Some design decisions

(Or: knitting a delicate fabric, part I: the wool[1])

I sincerely hope you've read the disclaimer by now, but I guess I'd better link to it anyway :) Thanks.

I spent the better part of the last post explaining how simple strides would yield an approximation of the ideal shuffling of tickets. What I didn’t explain, however, was why the hell am I insisting on using tickets when strides/passes avoids those issues completely.

Well, the thing is, I didn’t ditch my previous attempt completely. It had flaws, but there were some gems there as well. I don’t know a single programmer who can’t recognise it’s possible to find sound ideas and really clever excerpts of code even when, on the whole, the code was crap.

(Yes, programmers and software architects are a proud bunch of people.)

And tickets are making a comeback, but in a very different context.

Anyway, suppose we’re starting with a clean slate, and all we have so far are the tasks and their respective priorities. Now let’s scribble a little in that slate :)

Remember our application domain: scheduling threads. The implementation I have considered so far works like this:

We would have several thread queues, one per priority, and one of these per CPU[2]. There would be 120 of those on Haiku, times the number of CPUs. I’ll call them PQ, for priority queues.
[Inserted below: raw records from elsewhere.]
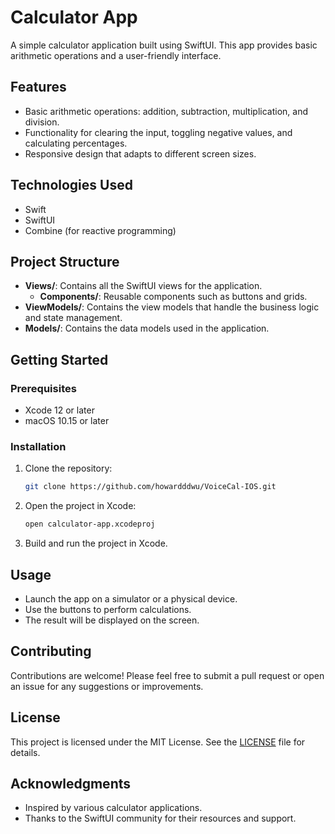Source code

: # Calculator App

A simple calculator application built using SwiftUI. This app provides basic arithmetic operations and a user-friendly interface.

## Features

- Basic arithmetic operations: addition, subtraction, multiplication, and division.
- Functionality for clearing the input, toggling negative values, and calculating percentages.
- Responsive design that adapts to different screen sizes.

## Technologies Used

- Swift
- SwiftUI
- Combine (for reactive programming)

## Project Structure

- **Views/**: Contains all the SwiftUI views for the application.
  - **Components/**: Reusable components such as buttons and grids.
- **ViewModels/**: Contains the view models that handle the business logic and state management.
- **Models/**: Contains the data models used in the application.

## Getting Started

### Prerequisites

- Xcode 12 or later
- macOS 10.15 or later

### Installation

1. Clone the repository:
   ```bash
   git clone https://github.com/howardddwu/VoiceCal-IOS.git
   ```
2. Open the project in Xcode:
   ```bash
   open calculator-app.xcodeproj
   ```
3. Build and run the project in Xcode.

## Usage

- Launch the app on a simulator or a physical device.
- Use the buttons to perform calculations.
- The result will be displayed on the screen.

## Contributing

Contributions are welcome! Please feel free to submit a pull request or open an issue for any suggestions or improvements.

## License

This project is licensed under the MIT License. See the [LICENSE](LICENSE) file for details.

## Acknowledgments

- Inspired by various calculator applications.
- Thanks to the SwiftUI community for their resources and support.

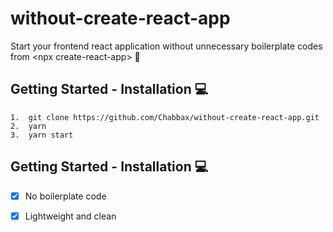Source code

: # without-create-react-app
Start your frontend react application without unnecessary boilerplate codes from &lt;npx create-react-app> :tada:

## Getting Started - Installation :computer:

```
1.  git clone https://github.com/Chabbax/without-create-react-app.git
2.  yarn
3.  yarn start
```

## Getting Started - Installation :computer:
- [x] No boilerplate code
- [x] Lightweight and clean

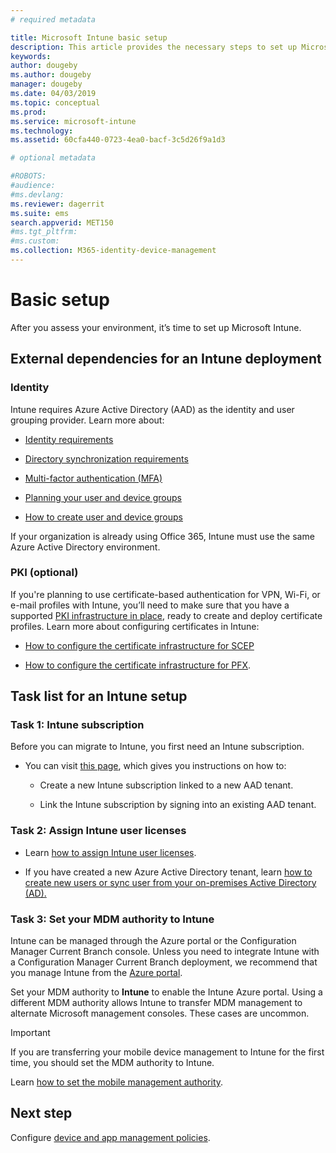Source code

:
```yaml
---
# required metadata

title: Microsoft Intune basic setup
description: This article provides the necessary steps to set up Microsoft Intune.
keywords:
author: dougeby
ms.author: dougeby
manager: dougeby
ms.date: 04/03/2019
ms.topic: conceptual
ms.prod:
ms.service: microsoft-intune
ms.technology:
ms.assetid: 60cfa440-0723-4ea0-bacf-3c5d26f9a1d3

# optional metadata

#ROBOTS:
#audience:
#ms.devlang:
ms.reviewer: dagerrit
ms.suite: ems
search.appverid: MET150
#ms.tgt_pltfrm:
#ms.custom:
ms.collection: M365-identity-device-management
---
```


# Basic setup

After you assess your environment, it’s time to set up Microsoft Intune.

## External dependencies for an Intune deployment

### Identity

Intune requires Azure Active Directory (AAD) as the identity and user grouping provider. Learn more about:

-  [Identity requirements](https://docs.microsoft.com/azure/active-directory/active-directory-hybrid-identity-design-considerations-overview#design-considerations-overview)

-   [Directory synchronization requirements](https://docs.microsoft.com/azure/active-directory/active-directory-hybrid-identity-design-considerations-directory-sync-requirements)

-   [Multi-factor authentication (MFA)](https://docs.microsoft.com/azure/active-directory/authentication/concept-mfa-howitworks)

-   [Planning your user and device groups](users-add.md)

-   [How to create user and device groups](groups-get-started.md)

If your organization is already using Office 365, Intune must use the same Azure Active Directory environment.

### PKI (optional)

If you're planning to use certificate-based authentication for VPN, Wi-Fi, or e-mail profiles with Intune, you’ll need to make sure that you have a supported [PKI infrastructure in place](certificates-configure.md), ready to create and deploy certificate profiles. Learn more about configuring certificates in Intune:

-   [How to configure the certificate infrastructure for SCEP](/intune/certificates-scep-configure)

-   [How to configure the certificate infrastructure for PFX](/intune/certficates-pfx-configure).


## Task list for an Intune setup

### Task 1: Intune subscription

Before you can migrate to Intune, you first need an Intune subscription.

-   You can visit [this page](https://portal.office.com/Signup/Signup.aspx?OfferId=40BE278A-DFD1-470a-9EF7-9F2596EA7FF9&dl=INTUNE_A&ali=1#0), which gives you instructions on how to:

    -   Create a new Intune subscription linked to a new AAD tenant.

    -   Link the Intune subscription by signing into an existing AAD tenant.

### Task 2: Assign Intune user licenses

-   Learn [how to assign Intune user licenses](licenses-assign.md).

-   If you have created a new Azure Active Directory tenant, learn [how to create new users or sync user from your on-premises Active Directory (AD).](https://docs.microsoft.com/azure/active-directory/connect/active-directory-aadconnect)

### Task 3: Set your MDM authority to Intune

Intune can be managed through the Azure portal or the Configuration Manager Current Branch console. Unless you need to integrate Intune with a Configuration Manager Current Branch deployment, we recommend that you manage Intune from the [Azure portal](https://portal.azure.com).

Set your MDM authority to **Intune** to enable the Intune Azure portal. Using a different MDM authority allows Intune to transfer MDM management to alternate Microsoft management consoles. These cases are uncommon.

> [!IMPORTANT]
> If you are transferring your mobile device management to Intune for the first time, you should set the MDM authority to Intune.

Learn [how to set the mobile management authority](mdm-authority-set.md).

## Next step

Configure [device and app management policies](migration-guide-configure-policies.md).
Let’s make a little differentiation here: 20 out of those 120 are reserved to real-time threads. The other 100 are for non-RT threads. So, for now, let’s separate the scheduling jobs in two “realms”: RT and non-RT.

For the sake of simplicity, whenever RT threads are ready, they’re chosen, priority order. That simple.

Now let’s take care of the non-RT realm:

We only care about active queues, i.e., those which have ready threads queued. Most times, however, we don’t need allocate space for every queue; using more than 10 queues is actually pretty rare. Should we really decide that SMP will be implemented with per-CPU queues (all 120 of them… times # of CPUs!), wasting this space makes me feel somewhat sloppy. Same thing with hash tables: they’ll be either space-inefficient or too small to bring any real benefits.

Axel told me not to worry about this, though, and that for the time being it’s better to be on the safe side and preallocate all the memory we should ever need. If we ever feel the need to manage that memory dynamically, for instance if we end up needing to support hundreds of cores, we can adapt the algorithm easily.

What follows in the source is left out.